Sarhan R. M., Koopman W., Pudell J.-E., Stete F., Rössle M., Herzog M., Schmitt C. N. Z., Liebig F., Koetz J., and Bargheer M.
Scaling up Nanoplasmon Catalysis: The Role of Heat DIssipation
Nanoscale heating by optical excitation of plasmonic nanoparticles offers a new perspective of controlling chemical reactions, where heat is not spatially uniform as in conventional macroscopic heating but strong temperature gradients exist around microscopic hot spots. In nanoplasmonics, metal particles act as a nanosource of light, heat, and energetic electrons driven by resonant excitation of their localized surface plasmon resonance. As an example of the coupling reaction of 4-nitrothiophenol into 4,4′-dimercaptoazobenzene, we show that besides the nanoscopic heat distribution at hot spots, the microscopic distribution of heat dictated by the spot size of the light focus also plays a crucial role in the design of plasmonic nanoreactors. Small sizes of laser spots enable high intensities to drive plasmon-assisted catalysis. This facilitates the observation of such reactions by surface-enhanced Raman scattering, but it challenges attempts to scale nanoplasmonic chemistry up to large areas, where the excess heat must be dissipated by one-dimensional heat transport.
Sarhan R. M., Koopman W., Schuetz R., Schmid T., Liebig F., Koetz J., and Bargheer M.
The importance of plasmonic heating for the plasmon-driven photodimerization of 4-nitrothiophenol
Metal nanoparticles form potent nanoreactors, driven by the optical generation of energetic electrons and nanoscale heat. The relative influence of these two factors on nanoscale chemistry is strongly debated. This article discusses the temperature dependence of the dimerization of 4-nitrothiophenol (4-NTP) into 4,4′-dimercaptoazobenzene (DMAB) adsorbed on gold nanoflowers by Surface-Enhanced Raman Scattering (SERS). Raman thermometry shows a significant optical heating of the particles. The ratio of the Stokes and the anti-Stokes Raman signal moreover demonstrates that the molecular temperature during the reaction rises beyond the average crystal lattice temperature of the plasmonic particles.
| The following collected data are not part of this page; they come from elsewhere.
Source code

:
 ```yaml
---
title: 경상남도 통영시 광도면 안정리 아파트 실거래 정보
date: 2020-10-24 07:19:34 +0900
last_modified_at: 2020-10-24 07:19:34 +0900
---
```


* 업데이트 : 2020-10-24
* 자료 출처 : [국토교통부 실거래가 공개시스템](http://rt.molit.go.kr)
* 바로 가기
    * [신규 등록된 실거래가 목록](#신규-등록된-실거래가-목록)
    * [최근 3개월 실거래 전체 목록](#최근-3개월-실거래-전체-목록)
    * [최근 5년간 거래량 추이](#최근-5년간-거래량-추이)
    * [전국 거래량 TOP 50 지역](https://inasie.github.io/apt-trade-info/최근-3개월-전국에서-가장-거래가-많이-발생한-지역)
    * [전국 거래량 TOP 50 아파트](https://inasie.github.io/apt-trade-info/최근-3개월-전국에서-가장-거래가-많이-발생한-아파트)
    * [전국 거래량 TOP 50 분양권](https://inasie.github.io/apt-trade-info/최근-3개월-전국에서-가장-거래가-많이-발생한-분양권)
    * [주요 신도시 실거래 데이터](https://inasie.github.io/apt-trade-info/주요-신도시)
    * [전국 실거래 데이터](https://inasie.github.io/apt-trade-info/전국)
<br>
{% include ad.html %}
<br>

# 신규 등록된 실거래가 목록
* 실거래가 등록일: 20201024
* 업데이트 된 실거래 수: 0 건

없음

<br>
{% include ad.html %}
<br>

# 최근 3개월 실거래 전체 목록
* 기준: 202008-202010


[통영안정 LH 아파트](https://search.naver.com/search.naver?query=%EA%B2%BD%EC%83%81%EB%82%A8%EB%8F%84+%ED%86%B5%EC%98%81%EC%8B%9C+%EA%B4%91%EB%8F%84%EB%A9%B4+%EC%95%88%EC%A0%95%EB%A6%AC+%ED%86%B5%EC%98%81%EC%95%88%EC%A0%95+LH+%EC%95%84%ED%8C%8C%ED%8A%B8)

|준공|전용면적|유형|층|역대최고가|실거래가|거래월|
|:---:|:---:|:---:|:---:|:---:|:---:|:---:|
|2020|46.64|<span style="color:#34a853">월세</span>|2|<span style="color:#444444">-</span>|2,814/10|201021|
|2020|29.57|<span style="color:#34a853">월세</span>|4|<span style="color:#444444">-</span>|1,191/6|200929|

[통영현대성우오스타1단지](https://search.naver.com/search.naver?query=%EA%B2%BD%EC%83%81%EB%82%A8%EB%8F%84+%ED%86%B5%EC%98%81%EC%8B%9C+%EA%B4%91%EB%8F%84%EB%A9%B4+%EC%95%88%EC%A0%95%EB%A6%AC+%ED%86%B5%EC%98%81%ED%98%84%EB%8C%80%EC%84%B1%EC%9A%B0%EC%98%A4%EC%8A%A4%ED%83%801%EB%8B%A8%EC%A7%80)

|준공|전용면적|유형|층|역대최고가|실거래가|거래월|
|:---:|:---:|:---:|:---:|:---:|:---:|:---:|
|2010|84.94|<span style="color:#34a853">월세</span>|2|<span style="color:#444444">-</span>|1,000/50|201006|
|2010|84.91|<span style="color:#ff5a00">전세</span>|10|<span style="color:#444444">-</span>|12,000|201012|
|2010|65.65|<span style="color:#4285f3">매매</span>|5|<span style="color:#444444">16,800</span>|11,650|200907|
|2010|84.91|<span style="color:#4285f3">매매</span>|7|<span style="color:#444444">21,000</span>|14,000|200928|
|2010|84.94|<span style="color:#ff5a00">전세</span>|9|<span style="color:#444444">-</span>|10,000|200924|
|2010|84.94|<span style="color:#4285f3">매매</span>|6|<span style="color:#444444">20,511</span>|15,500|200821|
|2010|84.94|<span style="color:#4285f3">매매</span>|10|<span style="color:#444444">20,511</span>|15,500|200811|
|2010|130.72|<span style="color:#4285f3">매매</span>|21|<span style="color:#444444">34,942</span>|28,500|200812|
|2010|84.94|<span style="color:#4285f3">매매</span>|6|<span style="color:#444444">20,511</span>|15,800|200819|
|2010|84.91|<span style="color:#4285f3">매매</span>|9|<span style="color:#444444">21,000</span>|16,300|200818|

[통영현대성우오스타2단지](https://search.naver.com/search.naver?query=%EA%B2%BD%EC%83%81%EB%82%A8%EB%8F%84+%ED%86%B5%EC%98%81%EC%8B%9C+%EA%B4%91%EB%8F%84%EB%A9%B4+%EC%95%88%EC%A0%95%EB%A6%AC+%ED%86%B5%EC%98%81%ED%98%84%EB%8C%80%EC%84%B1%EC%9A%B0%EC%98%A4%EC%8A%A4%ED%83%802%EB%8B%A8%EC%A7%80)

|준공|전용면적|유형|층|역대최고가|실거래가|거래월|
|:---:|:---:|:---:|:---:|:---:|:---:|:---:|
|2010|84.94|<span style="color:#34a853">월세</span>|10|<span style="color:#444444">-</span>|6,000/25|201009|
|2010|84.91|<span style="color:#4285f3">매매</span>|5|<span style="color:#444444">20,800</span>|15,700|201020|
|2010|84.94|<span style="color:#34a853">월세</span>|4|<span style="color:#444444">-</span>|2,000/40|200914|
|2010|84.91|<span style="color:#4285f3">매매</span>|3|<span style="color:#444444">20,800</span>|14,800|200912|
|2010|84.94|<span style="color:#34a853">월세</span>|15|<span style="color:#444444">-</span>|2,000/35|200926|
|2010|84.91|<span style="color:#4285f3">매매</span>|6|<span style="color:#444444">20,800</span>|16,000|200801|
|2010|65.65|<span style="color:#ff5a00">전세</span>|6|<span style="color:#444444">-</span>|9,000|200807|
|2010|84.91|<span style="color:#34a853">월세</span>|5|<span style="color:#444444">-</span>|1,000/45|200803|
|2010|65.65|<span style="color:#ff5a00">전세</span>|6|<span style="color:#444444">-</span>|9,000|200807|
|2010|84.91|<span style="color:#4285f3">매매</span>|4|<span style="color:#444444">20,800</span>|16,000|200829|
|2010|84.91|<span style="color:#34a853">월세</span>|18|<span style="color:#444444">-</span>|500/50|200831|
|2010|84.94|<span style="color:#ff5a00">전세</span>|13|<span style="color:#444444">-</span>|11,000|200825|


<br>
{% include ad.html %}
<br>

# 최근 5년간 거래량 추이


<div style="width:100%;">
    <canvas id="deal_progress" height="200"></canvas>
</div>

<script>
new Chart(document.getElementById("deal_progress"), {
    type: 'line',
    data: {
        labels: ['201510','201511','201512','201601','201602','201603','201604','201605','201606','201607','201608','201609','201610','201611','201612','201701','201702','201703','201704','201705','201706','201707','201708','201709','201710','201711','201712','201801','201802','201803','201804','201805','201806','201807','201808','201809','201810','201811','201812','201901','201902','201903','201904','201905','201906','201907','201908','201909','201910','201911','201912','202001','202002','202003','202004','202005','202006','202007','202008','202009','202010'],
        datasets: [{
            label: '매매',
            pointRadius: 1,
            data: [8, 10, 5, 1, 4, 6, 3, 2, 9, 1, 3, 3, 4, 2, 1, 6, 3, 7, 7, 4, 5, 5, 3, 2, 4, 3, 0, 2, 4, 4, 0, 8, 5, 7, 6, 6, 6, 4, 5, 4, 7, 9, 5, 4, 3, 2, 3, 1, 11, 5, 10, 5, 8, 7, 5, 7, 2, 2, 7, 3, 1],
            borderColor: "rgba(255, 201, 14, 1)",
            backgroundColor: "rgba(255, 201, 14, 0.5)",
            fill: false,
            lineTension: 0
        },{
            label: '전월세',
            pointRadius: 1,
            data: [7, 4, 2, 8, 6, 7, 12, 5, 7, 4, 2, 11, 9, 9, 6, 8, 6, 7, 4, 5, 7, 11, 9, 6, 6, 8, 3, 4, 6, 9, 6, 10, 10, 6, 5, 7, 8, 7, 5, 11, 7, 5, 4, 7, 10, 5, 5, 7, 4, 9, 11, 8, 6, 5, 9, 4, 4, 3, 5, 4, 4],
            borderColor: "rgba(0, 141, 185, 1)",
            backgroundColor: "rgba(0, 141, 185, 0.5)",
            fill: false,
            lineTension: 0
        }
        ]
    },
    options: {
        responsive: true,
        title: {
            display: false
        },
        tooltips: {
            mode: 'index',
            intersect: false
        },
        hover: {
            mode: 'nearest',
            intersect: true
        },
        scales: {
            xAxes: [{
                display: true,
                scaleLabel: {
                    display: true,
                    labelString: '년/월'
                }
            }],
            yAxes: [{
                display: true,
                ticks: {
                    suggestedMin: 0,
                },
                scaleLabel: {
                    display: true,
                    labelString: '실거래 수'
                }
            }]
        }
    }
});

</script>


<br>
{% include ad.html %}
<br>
The product bands have an even higher temperature than reactant bands, which suggests that the reaction proceeds preferentially at thermal hot spots. In addition, kinetic measurements of the reaction during external heating of the reaction environment yield a considerable rise of the reaction rate with temperature. Despite this significant heating effects, a comparison of SERS spectra recorded after heating the sample by an external heater to spectra recorded after prolonged illumination shows that the reaction is strictly photo-driven. While in both cases the temperature increase is comparable, the dimerization occurs only in the presence of light. Intensity dependent measurements at fixed temperatures confirm this finding.